*Your objective*: From the entries below, return exactly the lines beginning at the one that contains "### Script de déploiement RunPod" and ending at the one that contains "Sử dụng switch", both of them included, and only those lines.

Records drawn from a dataset:
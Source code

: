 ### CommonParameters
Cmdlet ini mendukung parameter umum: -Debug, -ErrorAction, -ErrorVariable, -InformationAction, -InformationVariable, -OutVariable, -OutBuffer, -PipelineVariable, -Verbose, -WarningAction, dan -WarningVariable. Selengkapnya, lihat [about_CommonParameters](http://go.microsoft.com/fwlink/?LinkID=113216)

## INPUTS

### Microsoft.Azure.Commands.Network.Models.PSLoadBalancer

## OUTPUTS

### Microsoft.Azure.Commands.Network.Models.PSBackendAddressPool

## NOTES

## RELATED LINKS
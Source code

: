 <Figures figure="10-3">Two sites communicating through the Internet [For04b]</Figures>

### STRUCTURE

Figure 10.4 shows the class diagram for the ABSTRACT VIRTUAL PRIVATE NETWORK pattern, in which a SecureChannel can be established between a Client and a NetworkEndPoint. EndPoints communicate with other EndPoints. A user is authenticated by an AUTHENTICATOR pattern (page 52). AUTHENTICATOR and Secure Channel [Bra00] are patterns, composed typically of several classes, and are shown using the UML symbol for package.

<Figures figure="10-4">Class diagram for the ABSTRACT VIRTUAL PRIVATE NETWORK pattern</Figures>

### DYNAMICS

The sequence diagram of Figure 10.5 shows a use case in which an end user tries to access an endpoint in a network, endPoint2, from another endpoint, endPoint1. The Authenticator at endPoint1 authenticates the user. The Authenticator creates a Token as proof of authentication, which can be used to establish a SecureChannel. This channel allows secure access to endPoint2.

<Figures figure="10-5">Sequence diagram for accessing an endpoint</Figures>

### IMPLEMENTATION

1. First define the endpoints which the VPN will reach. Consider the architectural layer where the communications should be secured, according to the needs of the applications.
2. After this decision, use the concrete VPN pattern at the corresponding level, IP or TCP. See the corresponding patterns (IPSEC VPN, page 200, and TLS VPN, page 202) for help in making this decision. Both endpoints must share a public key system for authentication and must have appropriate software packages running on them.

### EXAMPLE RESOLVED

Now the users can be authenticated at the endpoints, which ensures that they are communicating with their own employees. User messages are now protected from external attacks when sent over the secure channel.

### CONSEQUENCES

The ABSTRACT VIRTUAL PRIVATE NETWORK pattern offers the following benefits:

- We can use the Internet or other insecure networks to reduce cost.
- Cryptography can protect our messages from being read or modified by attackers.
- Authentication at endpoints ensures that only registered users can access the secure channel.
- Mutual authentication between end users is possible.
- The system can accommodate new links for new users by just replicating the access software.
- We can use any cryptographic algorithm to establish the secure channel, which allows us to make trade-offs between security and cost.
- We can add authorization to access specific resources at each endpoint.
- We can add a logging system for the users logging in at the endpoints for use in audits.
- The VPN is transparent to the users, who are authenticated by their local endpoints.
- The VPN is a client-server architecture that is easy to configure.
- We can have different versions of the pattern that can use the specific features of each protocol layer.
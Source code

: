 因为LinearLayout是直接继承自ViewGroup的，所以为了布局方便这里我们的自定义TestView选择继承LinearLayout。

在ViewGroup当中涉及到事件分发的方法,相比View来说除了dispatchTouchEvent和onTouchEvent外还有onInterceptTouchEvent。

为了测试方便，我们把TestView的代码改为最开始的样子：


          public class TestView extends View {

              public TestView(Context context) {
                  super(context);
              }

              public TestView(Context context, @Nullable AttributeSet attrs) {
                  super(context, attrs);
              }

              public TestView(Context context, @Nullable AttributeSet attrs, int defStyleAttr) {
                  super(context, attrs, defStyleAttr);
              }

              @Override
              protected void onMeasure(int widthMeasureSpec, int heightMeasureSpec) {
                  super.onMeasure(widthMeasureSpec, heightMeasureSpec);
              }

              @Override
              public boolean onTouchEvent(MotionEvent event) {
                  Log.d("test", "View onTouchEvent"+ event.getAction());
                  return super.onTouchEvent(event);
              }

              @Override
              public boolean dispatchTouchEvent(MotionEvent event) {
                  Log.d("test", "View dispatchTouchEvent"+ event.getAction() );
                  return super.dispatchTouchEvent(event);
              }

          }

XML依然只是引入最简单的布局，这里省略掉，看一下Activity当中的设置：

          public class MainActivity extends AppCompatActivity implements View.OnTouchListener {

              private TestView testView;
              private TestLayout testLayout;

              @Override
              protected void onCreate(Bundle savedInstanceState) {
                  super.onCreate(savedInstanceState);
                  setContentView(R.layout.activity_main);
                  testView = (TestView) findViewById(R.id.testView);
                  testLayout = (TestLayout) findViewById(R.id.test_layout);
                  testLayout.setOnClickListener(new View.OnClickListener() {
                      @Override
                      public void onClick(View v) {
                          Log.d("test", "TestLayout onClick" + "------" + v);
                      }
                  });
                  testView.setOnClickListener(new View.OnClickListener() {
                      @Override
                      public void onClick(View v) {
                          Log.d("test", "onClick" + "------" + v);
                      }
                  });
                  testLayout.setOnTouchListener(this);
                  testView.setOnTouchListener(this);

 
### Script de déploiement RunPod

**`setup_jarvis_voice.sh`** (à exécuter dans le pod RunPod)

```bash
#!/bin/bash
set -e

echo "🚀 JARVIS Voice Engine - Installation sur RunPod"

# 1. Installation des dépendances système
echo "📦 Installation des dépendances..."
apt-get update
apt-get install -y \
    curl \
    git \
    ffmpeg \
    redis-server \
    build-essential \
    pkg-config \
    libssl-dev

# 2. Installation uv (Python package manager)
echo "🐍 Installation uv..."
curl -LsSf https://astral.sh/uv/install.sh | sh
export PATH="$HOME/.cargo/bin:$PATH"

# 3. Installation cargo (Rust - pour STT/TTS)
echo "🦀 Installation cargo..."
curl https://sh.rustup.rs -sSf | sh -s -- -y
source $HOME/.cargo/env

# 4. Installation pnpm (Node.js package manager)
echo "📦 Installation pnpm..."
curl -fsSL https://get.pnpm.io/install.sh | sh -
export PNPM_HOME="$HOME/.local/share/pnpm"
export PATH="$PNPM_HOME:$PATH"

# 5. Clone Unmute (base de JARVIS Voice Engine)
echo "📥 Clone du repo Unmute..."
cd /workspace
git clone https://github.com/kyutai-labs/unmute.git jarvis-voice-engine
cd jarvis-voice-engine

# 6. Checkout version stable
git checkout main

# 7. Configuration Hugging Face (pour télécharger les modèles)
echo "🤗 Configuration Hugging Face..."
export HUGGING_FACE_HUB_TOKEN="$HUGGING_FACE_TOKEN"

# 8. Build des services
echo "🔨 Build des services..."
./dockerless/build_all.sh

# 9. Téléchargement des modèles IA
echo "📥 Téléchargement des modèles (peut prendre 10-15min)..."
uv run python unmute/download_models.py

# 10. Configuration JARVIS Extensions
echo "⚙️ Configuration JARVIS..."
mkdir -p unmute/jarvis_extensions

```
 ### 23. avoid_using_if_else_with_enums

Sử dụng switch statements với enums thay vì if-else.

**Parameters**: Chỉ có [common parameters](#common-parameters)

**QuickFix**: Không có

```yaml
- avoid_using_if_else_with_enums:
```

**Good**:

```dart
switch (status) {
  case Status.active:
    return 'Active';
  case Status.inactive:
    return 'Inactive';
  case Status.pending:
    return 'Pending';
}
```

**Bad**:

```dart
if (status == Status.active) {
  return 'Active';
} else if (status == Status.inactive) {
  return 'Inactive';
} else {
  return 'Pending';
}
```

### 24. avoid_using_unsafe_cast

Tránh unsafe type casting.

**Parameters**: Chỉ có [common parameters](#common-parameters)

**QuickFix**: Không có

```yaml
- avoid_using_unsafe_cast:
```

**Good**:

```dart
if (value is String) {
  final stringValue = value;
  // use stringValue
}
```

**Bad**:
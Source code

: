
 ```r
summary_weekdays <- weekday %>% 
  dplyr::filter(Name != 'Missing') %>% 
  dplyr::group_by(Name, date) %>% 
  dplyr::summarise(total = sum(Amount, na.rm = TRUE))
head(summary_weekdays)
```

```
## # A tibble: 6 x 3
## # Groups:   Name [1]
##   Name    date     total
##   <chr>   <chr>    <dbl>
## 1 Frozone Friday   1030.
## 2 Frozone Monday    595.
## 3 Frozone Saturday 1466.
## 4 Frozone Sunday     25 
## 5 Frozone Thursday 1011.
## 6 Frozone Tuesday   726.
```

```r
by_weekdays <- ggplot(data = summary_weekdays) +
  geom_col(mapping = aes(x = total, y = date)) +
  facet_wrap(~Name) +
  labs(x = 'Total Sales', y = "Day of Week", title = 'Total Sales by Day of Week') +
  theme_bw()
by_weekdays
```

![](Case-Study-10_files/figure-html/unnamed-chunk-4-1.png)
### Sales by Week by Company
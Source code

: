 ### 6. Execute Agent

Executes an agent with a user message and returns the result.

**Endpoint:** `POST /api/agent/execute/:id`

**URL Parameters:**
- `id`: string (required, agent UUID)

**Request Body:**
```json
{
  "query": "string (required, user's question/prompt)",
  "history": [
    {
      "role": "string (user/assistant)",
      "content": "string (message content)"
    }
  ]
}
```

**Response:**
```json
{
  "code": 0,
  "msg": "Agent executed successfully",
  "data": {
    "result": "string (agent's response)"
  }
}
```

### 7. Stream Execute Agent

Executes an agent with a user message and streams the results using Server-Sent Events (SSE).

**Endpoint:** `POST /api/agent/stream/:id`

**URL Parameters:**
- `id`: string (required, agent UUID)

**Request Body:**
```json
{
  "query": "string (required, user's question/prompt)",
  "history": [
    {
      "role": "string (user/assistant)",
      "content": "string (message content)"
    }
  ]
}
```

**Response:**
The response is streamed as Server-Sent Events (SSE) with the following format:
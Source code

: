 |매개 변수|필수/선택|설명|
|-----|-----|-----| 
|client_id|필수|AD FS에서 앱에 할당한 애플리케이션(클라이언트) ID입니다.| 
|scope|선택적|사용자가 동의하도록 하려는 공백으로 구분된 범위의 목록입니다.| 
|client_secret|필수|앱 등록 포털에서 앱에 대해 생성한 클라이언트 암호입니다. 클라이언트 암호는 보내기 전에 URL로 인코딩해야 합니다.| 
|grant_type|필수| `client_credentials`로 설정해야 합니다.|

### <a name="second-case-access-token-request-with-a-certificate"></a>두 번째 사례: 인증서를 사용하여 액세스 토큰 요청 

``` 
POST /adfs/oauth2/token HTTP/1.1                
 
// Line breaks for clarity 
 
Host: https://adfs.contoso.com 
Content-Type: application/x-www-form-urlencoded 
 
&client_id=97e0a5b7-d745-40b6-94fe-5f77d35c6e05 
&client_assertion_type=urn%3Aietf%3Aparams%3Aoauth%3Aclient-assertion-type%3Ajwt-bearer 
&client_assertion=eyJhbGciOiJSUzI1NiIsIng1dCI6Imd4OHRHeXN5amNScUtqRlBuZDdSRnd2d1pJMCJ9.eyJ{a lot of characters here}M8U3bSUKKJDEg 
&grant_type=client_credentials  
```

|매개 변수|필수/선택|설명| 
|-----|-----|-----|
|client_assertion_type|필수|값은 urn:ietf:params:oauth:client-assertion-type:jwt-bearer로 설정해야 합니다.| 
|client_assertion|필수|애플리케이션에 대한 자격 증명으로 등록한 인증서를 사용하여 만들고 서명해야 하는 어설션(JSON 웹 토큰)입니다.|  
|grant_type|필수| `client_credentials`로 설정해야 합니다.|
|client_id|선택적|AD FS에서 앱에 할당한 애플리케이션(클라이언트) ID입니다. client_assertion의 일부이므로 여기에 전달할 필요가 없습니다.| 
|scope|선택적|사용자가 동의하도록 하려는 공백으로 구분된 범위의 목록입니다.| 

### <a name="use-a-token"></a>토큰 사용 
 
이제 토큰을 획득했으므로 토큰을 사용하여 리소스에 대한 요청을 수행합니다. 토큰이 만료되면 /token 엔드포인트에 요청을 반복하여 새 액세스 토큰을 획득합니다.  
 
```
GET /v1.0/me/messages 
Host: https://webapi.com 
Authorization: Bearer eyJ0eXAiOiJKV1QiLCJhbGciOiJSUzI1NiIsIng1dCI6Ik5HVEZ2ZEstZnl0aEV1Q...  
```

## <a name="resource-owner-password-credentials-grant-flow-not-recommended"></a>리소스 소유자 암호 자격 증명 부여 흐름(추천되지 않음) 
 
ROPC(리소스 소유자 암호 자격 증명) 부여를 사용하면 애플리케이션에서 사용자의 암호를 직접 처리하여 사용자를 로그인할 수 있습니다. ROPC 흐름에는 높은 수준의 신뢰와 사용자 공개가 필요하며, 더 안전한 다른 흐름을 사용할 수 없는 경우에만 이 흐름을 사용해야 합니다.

*The answer*:
### Script de déploiement RunPod

**`setup_jarvis_voice.sh`** (à exécuter dans le pod RunPod)

```bash
#!/bin/bash
set -e

echo "🚀 JARVIS Voice Engine - Installation sur RunPod"

# 1. Installation des dépendances système
echo "📦 Installation des dépendances..."
apt-get update
apt-get install -y \
    curl \
    git \
    ffmpeg \
    redis-server \
    build-essential \
    pkg-config \
    libssl-dev

# 2. Installation uv (Python package manager)
echo "🐍 Installation uv..."
curl -LsSf https://astral.sh/uv/install.sh | sh
export PATH="$HOME/.cargo/bin:$PATH"

# 3. Installation cargo (Rust - pour STT/TTS)
echo "🦀 Installation cargo..."
curl https://sh.rustup.rs -sSf | sh -s -- -y
source $HOME/.cargo/env

# 4. Installation pnpm (Node.js package manager)
echo "📦 Installation pnpm..."
curl -fsSL https://get.pnpm.io/install.sh | sh -
export PNPM_HOME="$HOME/.local/share/pnpm"
export PATH="$PNPM_HOME:$PATH"

# 5. Clone Unmute (base de JARVIS Voice Engine)
echo "📥 Clone du repo Unmute..."
cd /workspace
git clone https://github.com/kyutai-labs/unmute.git jarvis-voice-engine
cd jarvis-voice-engine

# 6. Checkout version stable
git checkout main

# 7. Configuration Hugging Face (pour télécharger les modèles)
echo "🤗 Configuration Hugging Face..."
export HUGGING_FACE_HUB_TOKEN="$HUGGING_FACE_TOKEN"

# 8. Build des services
echo "🔨 Build des services..."
./dockerless/build_all.sh

# 9. Téléchargement des modèles IA
echo "📥 Téléchargement des modèles (peut prendre 10-15min)..."
uv run python unmute/download_models.py

# 10. Configuration JARVIS Extensions
echo "⚙️ Configuration JARVIS..."
mkdir -p unmute/jarvis_extensions

```
 ### 23. avoid_using_if_else_with_enums

Sử dụng switch statements với enums thay vì if-else.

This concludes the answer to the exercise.